- [Data for analysis]:
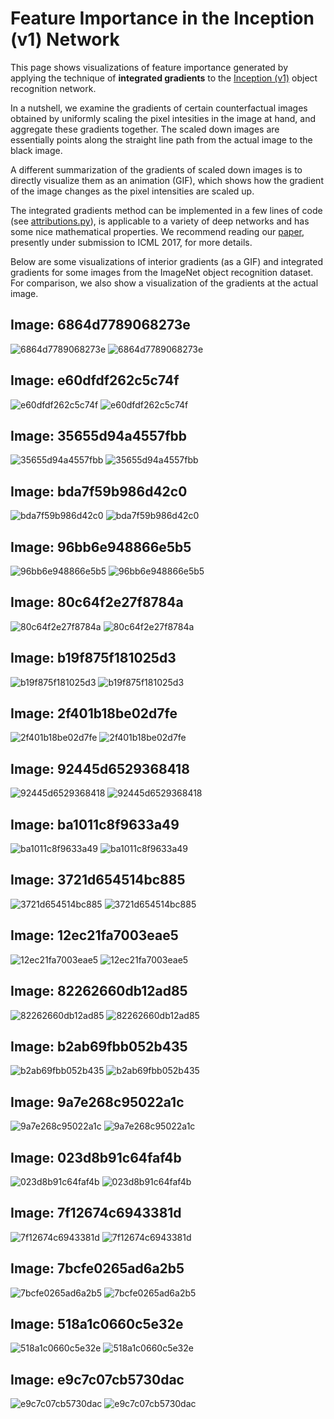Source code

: # Feature Importance in the Inception (v1) Network

This page shows visualizations of feature importance generated by applying the
technique of **integrated gradients** to the [Inception (v1)][incp-paper] object
recognition network.

In a nutshell, we examine the gradients of certain counterfactual images
obtained by uniformly scaling the pixel intesities in the image at hand,
and aggregate these gradients together. The scaled down images are essentially
points along the straight line path from the actual image to the black image.

A different summarization of the gradients of scaled down images is to directly
visualize them as an animation (GIF), which shows how the gradient of the image
changes as the pixel intensities are scaled up.

The integrated gradients method can be implemented in a few lines of code
(see [attributions.py][attributions-code]), is applicable to a variety of deep
networks and has some nice mathematical properties. We recommend reading our
[paper][icml-submission], presently under submission to ICML 2017, for more
details.

Below are some visualizations of interior gradients (as a GIF) and integrated
gradients for some images from the ImageNet object recognition dataset. For
comparison, we also show a visualization of the gradients at the actual image.

## Image: 6864d7789068273e
![6864d7789068273e](/Visualizations/IntegratedGradients/6864d7789068273e.jpg)
![6864d7789068273e](/Visualizations/Gifs/6864d7789068273e.gif)
## Image: e60dfdf262c5c74f
![e60dfdf262c5c74f](/Visualizations/IntegratedGradients/e60dfdf262c5c74f.jpg)
![e60dfdf262c5c74f](/Visualizations/Gifs/e60dfdf262c5c74f.gif)
## Image: 35655d94a4557fbb
![35655d94a4557fbb](/Visualizations/IntegratedGradients/35655d94a4557fbb.jpg)
![35655d94a4557fbb](/Visualizations/Gifs/35655d94a4557fbb.gif)
## Image: bda7f59b986d42c0
![bda7f59b986d42c0](/Visualizations/IntegratedGradients/bda7f59b986d42c0.jpg)
![bda7f59b986d42c0](/Visualizations/Gifs/bda7f59b986d42c0.gif)
## Image: 96bb6e948866e5b5
![96bb6e948866e5b5](/Visualizations/IntegratedGradients/96bb6e948866e5b5.jpg)
![96bb6e948866e5b5](/Visualizations/Gifs/96bb6e948866e5b5.gif)
## Image: 80c64f2e27f8784a
![80c64f2e27f8784a](/Visualizations/IntegratedGradients/80c64f2e27f8784a.jpg)
![80c64f2e27f8784a](/Visualizations/Gifs/80c64f2e27f8784a.gif)
## Image: b19f875f181025d3
![b19f875f181025d3](/Visualizations/IntegratedGradients/b19f875f181025d3.jpg)
![b19f875f181025d3](/Visualizations/Gifs/b19f875f181025d3.gif)
## Image: 2f401b18be02d7fe
![2f401b18be02d7fe](/Visualizations/IntegratedGradients/2f401b18be02d7fe.jpg)
![2f401b18be02d7fe](/Visualizations/Gifs/2f401b18be02d7fe.gif)
## Image: 92445d6529368418
![92445d6529368418](/Visualizations/IntegratedGradients/92445d6529368418.jpg)
![92445d6529368418](/Visualizations/Gifs/92445d6529368418.gif)
## Image: ba1011c8f9633a49
![ba1011c8f9633a49](/Visualizations/IntegratedGradients/ba1011c8f9633a49.jpg)
![ba1011c8f9633a49](/Visualizations/Gifs/ba1011c8f9633a49.gif)
## Image: 3721d654514bc885
![3721d654514bc885](/Visualizations/IntegratedGradients/3721d654514bc885.jpg)
![3721d654514bc885](/Visualizations/Gifs/3721d654514bc885.gif)
## Image: 12ec21fa7003eae5
![12ec21fa7003eae5](/Visualizations/IntegratedGradients/12ec21fa7003eae5.jpg)
![12ec21fa7003eae5](/Visualizations/Gifs/12ec21fa7003eae5.gif)
## Image: 82262660db12ad85
![82262660db12ad85](/Visualizations/IntegratedGradients/82262660db12ad85.jpg)
![82262660db12ad85](/Visualizations/Gifs/82262660db12ad85.gif)
## Image: b2ab69fbb052b435
![b2ab69fbb052b435](/Visualizations/IntegratedGradients/b2ab69fbb052b435.jpg)
![b2ab69fbb052b435](/Visualizations/Gifs/b2ab69fbb052b435.gif)
## Image: 9a7e268c95022a1c
![9a7e268c95022a1c](/Visualizations/IntegratedGradients/9a7e268c95022a1c.jpg)
![9a7e268c95022a1c](/Visualizations/Gifs/9a7e268c95022a1c.gif)
## Image: 023d8b91c64faf4b
![023d8b91c64faf4b](/Visualizations/IntegratedGradients/023d8b91c64faf4b.jpg)
![023d8b91c64faf4b](/Visualizations/Gifs/023d8b91c64faf4b.gif)
## Image: 7f12674c6943381d
![7f12674c6943381d](/Visualizations/IntegratedGradients/7f12674c6943381d.jpg)
![7f12674c6943381d](/Visualizations/Gifs/7f12674c6943381d.gif)
## Image: 7bcfe0265ad6a2b5
![7bcfe0265ad6a2b5](/Visualizations/IntegratedGradients/7bcfe0265ad6a2b5.jpg)
![7bcfe0265ad6a2b5](/Visualizations/Gifs/7bcfe0265ad6a2b5.gif)
## Image: 518a1c0660c5e32e
![518a1c0660c5e32e](/Visualizations/IntegratedGradients/518a1c0660c5e32e.jpg)
![518a1c0660c5e32e](/Visualizations/Gifs/518a1c0660c5e32e.gif)
## Image: e9c7c07cb5730dac
![e9c7c07cb5730dac](/Visualizations/IntegratedGradients/e9c7c07cb5730dac.jpg)
![e9c7c07cb5730dac](/Visualizations/Gifs/e9c7c07cb5730dac.gif)
<!-- ## Image: 73db3c274688a2e0 -->
<!-- ![73db3c274688a2e0](/Visualizations/IntegratedGradients/73db3c274688a2e0.jpg) -->
<!-- ![73db3c274688a2e0](/Visualizations/Gifs/73db3c274688a2e0.gif) -->
<!-- ## Image: f33412087d9c224e -->
<!-- ![f33412087d9c224e](/Visualizations/IntegratedGradients/f33412087d9c224e.jpg) -->
<!-- ![f33412087d9c224e](/Visualizations/Gifs/f33412087d9c224e.gif) -->
<!-- ## Image: 87fa4cf351b87562 -->
<!-- ![87fa4cf351b87562](/Visualizations/IntegratedGradients/87fa4cf351b87562.jpg) -->
<!-- ![87fa4cf351b87562](/Visualizations/Gifs/87fa4cf351b87562.gif) -->
<!-- ## Image: 69e36e11e9ea9671 -->
<!-- ![69e36e11e9ea9671](/Visualizations/IntegratedGradients/69e36e11e9ea9671.jpg) -->
<!-- ![69e36e11e9ea9671](/Visualizations/Gifs/69e36e11e9ea9671.gif) -->
<!-- ## Image: 870ab22a9f39061d -->
<!-- ![870ab22a9f39061d](/Visualizations/IntegratedGradients/870ab22a9f39061d.jpg) -->
<!-- ![870ab22a9f39061d](/Visualizations/Gifs/870ab22a9f39061d.gif) -->
<!-- ## Image: 700a04c5c2ca6e80 -->
<!-- ![700a04c5c2ca6e80](/Visualizations/IntegratedGradients/700a04c5c2ca6e80.jpg) -->
<!-- ![700a04c5c2ca6e80](/Visualizations/Gifs/700a04c5c2ca6e80.gif) -->
<!-- ## Image: ca29bcc7ead4c115 -->
<!-- ![ca29bcc7ead4c115](/Visualizations/IntegratedGradients/ca29bcc7ead4c115.jpg) -->
<!-- ![ca29bcc7ead4c115](/Visualizations/Gifs/ca29bcc7ead4c115.gif) -->
<!-- ## Image: 1e626579f6ad7b2b -->
<!-- ![1e626579f6ad7b2b](/Visualizations/IntegratedGradients/1e626579f6ad7b2b.jpg) -->
<!-- ![1e626579f6ad7b2b](/Visualizations/Gifs/1e626579f6ad7b2b.gif) -->
<!-- ## Image: 1eb9afc2b4e01ecd -->
<!-- ![1eb9afc2b4e01ecd](/Visualizations/IntegratedGradients/1eb9afc2b4e01ecd.jpg) -->
<!-- ![1eb9afc2b4e01ecd](/Visualizations/Gifs/1eb9afc2b4e01ecd.gif) -->
<!-- ## Image: c27bc2e66f1e66d2 -->
<!-- ![c27bc2e66f1e66d2](/Visualizations/IntegratedGradients/c27bc2e66f1e66d2.jpg) -->
<!-- ![c27bc2e66f1e66d2](/Visualizations/Gifs/c27bc2e66f1e66d2.gif) -->
<!-- ## Image: 5832f36306fb3d66 -->
<!-- ![5832f36306fb3d66](/Visualizations/IntegratedGradients/5832f36306fb3d66.jpg) -->
<!-- ![5832f36306fb3d66](/Visualizations/Gifs/5832f36306fb3d66.gif) -->
<!-- ## Image: 83abcb73307791e8 -->
<!-- ![83abcb73307791e8](/Visualizations/IntegratedGradients/83abcb73307791e8.jpg) -->
<!-- ![83abcb73307791e8](/Visualizations/Gifs/83abcb73307791e8.gif) -->
<!-- ## Image: 82ba0b4b5bb0f7d6 -->
<!-- ![82ba0b4b5bb0f7d6](/Visualizations/IntegratedGradients/82ba0b4b5bb0f7d6.jpg) -->
<!-- ![82ba0b4b5bb0f7d6](/Visualizations/Gifs/82ba0b4b5bb0f7d6.gif) -->
<!-- ## Image: fcd9bbea9f6f5c4a -->
<!-- ![fcd9bbea9f6f5c4a](/Visualizations/IntegratedGradients/fcd9bbea9f6f5c4a.jpg) -->
<!-- ![fcd9bbea9f6f5c4a](/Visualizations/Gifs/fcd9bbea9f6f5c4a.gif) -->
<!-- ## Image: ebc7a444a373cea2 -->
<!-- ![ebc7a444a373cea2](/Visualizations/IntegratedGradients/ebc7a444a373cea2.jpg) -->
<!-- ![ebc7a444a373cea2](/Visualizations/Gifs/ebc7a444a373cea2.gif) -->
<!-- ## Image: 2cc5396cf67cb4ec -->
<!-- ![2cc5396cf67cb4ec](/Visualizations/IntegratedGradients/2cc5396cf67cb4ec.jpg) -->
<!-- ![2cc5396cf67cb4ec](/Visualizations/Gifs/2cc5396cf67cb4ec.gif) -->
<!-- ## Image: f027da6ecb90917c -->
<!-- ![f027da6ecb90917c](/Visualizations/IntegratedGradients/f027da6ecb90917c.jpg) -->
<!-- ![f027da6ecb90917c](/Visualizations/Gifs/f027da6ecb90917c.gif) -->
<!-- ## Image: 093a9eb64c43f424 -->
<!-- ![093a9eb64c43f424](/Visualizations/IntegratedGradients/093a9eb64c43f424.jpg) -->
<!-- ![093a9eb64c43f424](/Visualizations/Gifs/093a9eb64c43f424.gif) -->
<!-- ## Image: 6717aba6a10b230f -->
<!-- ![6717aba6a10b230f](/Visualizations/IntegratedGradients/6717aba6a10b230f.jpg) -->
<!-- ![6717aba6a10b230f](/Visualizations/Gifs/6717aba6a10b230f.gif) -->
<!-- ## Image: 1bd6987fa9219dec -->
<!-- ![1bd6987fa9219dec](/Visualizations/IntegratedGradients/1bd6987fa9219dec.jpg) -->
<!-- ![1bd6987fa9219dec](/Visualizations/Gifs/1bd6987fa9219dec.gif) -->
<!-- ## Image: 15f7f26c4e131021 -->
<!-- ![15f7f26c4e131021](/Visualizations/IntegratedGradients/15f7f26c4e131021.jpg) -->
<!-- ![15f7f26c4e131021](/Visualizations/Gifs/15f7f26c4e131021.gif) -->
<!-- ## Image: 07541d201e18fd86 -->
<!-- ![07541d201e18fd86](/Visualizations/IntegratedGradients/07541d201e18fd86.jpg) -->
<!-- ![07541d201e18fd86](/Visualizations/Gifs/07541d201e18fd86.gif) -->
<!-- ## Image: d113c49533d14d9e -->
<!-- ![d113c49533d14d9e](/Visualizations/IntegratedGradients/d113c49533d14d9e.jpg) -->
<!-- ![d113c49533d14d9e](/Visualizations/Gifs/d113c49533d14d9e.gif) -->
<!-- ## Image: b52346e28fe2f580 -->
<!-- ![b52346e28fe2f580](/Visualizations/IntegratedGradients/b52346e28fe2f580.jpg) -->
<!-- ![b52346e28fe2f580](/Visualizations/Gifs/b52346e28fe2f580.gif) -->
<!-- ## Image: a2c980be2b5d464d -->
<!-- ![a2c980be2b5d464d](/Visualizations/IntegratedGradients/a2c980be2b5d464d.jpg) -->
<!-- ![a2c980be2b5d464d](/Visualizations/Gifs/a2c980be2b5d464d.gif) -->
<!-- ## Image: c55e7d498b6f7786 -->
<!-- ![c55e7d498b6f7786](/Visualizations/IntegratedGradients/c55e7d498b6f7786.jpg) -->
<!-- ![c55e7d498b6f7786](/Visualizations/Gifs/c55e7d498b6f7786.gif) -->
<!-- ## Image: 2587b0bd7d764bd9 -->
<!-- ![2587b0bd7d764bd9](/Visualizations/IntegratedGradients/2587b0bd7d764bd9.jpg) -->
<!-- ![2587b0bd7d764bd9](/Visualizations/Gifs/2587b0bd7d764bd9.gif) -->
<!-- ## Image: c9424338cd2cd36f -->
<!-- ![c9424338cd2cd36f](/Visualizations/IntegratedGradients/c9424338cd2cd36f.jpg) -->
<!-- ![c9424338cd2cd36f](/Visualizations/Gifs/c9424338cd2cd36f.gif) -->
<!-- ## Image: fff0b93993175fb2 -->
<!-- ![fff0b93993175fb2](/Visualizations/IntegratedGradients/fff0b93993175fb2.jpg) -->
<!-- ![fff0b93993175fb2](/Visualizations/Gifs/fff0b93993175fb2.gif) -->
<!-- ## Image: ba024e2cc38f0704 -->
<!-- ![ba024e2cc38f0704](/Visualizations/IntegratedGradients/ba024e2cc38f0704.jpg) -->
<!-- ![ba024e2cc38f0704](/Visualizations/Gifs/ba024e2cc38f0704.gif) -->
<!-- ## Image: c0a9ce885a9c26bc -->
<!-- ![c0a9ce885a9c26bc](/Visualizations/IntegratedGradients/c0a9ce885a9c26bc.jpg) -->
<!-- ![c0a9ce885a9c26bc](/Visualizations/Gifs/c0a9ce885a9c26bc.gif) -->
<!-- ## Image: 70bfca4555cca92e -->
<!-- ![70bfca4555cca92e](/Visualizations/IntegratedGradients/70bfca4555cca92e.jpg) -->
<!-- ![70bfca4555cca92e](/Visualizations/Gifs/70bfca4555cca92e.gif) -->
<!-- ## Image: 8314f5339d6f82ae -->
<!-- ![8314f5339d6f82ae](/Visualizations/IntegratedGradients/8314f5339d6f82ae.jpg) -->
<!-- ![8314f5339d6f82ae](/Visualizations/Gifs/8314f5339d6f82ae.gif) -->
<!-- ## Image: cc61d05004d45a28 -->
<!-- ![cc61d05004d45a28](/Visualizations/IntegratedGradients/cc61d05004d45a28.jpg) -->
<!-- ![cc61d05004d45a28](/Visualizations/Gifs/cc61d05004d45a28.gif) -->
<!-- ## Image: 8577b59a1d19c396 -->
<!-- ![8577b59a1d19c396](/Visualizations/IntegratedGradients/8577b59a1d19c396.jpg) -->
<!-- ![8577b59a1d19c396](/Visualizations/Gifs/8577b59a1d19c396.gif) -->
<!-- ## Image: 4e99de4f5610b052 -->
<!-- ![4e99de4f5610b052](/Visualizations/IntegratedGradients/4e99de4f5610b052.jpg) -->
<!-- ![4e99de4f5610b052](/Visualizations/Gifs/4e99de4f5610b052.gif) -->
<!-- ## Image: 407378360d17f0e6 -->
<!-- ![407378360d17f0e6](/Visualizations/IntegratedGradients/407378360d17f0e6.jpg) -->
<!-- ![407378360d17f0e6](/Visualizations/Gifs/407378360d17f0e6.gif) -->
<!-- ## Image: 7f59ece15328c57d -->
<!-- ![7f59ece15328c57d](/Visualizations/IntegratedGradients/7f59ece15328c57d.jpg) -->
<!-- ![7f59ece15328c57d](/Visualizations/Gifs/7f59ece15328c57d.gif) -->
<!-- ## Image: 8e570672510267d3 -->
<!-- ![8e570672510267d3](/Visualizations/IntegratedGradients/8e570672510267d3.jpg) -->
<!-- ![8e570672510267d3](/Visualizations/Gifs/8e570672510267d3.gif) -->
<!-- ## Image: 17ab5563b441224b -->
<!-- ![17ab5563b441224b](/Visualizations/IntegratedGradients/17ab5563b441224b.jpg) -->
<!-- ![17ab5563b441224b](/Visualizations/Gifs/17ab5563b441224b.gif) -->
<!-- ## Image: d19ebcb973f7904b -->
<!-- ![d19ebcb973f7904b](/Visualizations/IntegratedGradients/d19ebcb973f7904b.jpg) -->
<!-- ![d19ebcb973f7904b](/Visualizations/Gifs/d19ebcb973f7904b.gif) -->
<!-- ## Image: 5cd2c045c7b2b33a -->
<!-- ![5cd2c045c7b2b33a](/Visualizations/IntegratedGradients/5cd2c045c7b2b33a.jpg) -->
<!-- ![5cd2c045c7b2b33a](/Visualizations/Gifs/5cd2c045c7b2b33a.gif) -->

[incp-paper]:http://www.cv-foundation.org/openaccess/content_cvpr_2015/papers/Szegedy_Going_Deeper_With_2015_CVPR_paper.pdf
[icml-submission]:http://104.155.136.4:3000/pdf?id=rJzaDdYxx
[attributions-code]:https://github.com/ankurtaly/Attributions/blob/master/attributions.py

- [Work to be completed]:
Work out how many lines in the records contain the word "some", and give that number by itself.

- [Task solution]:
3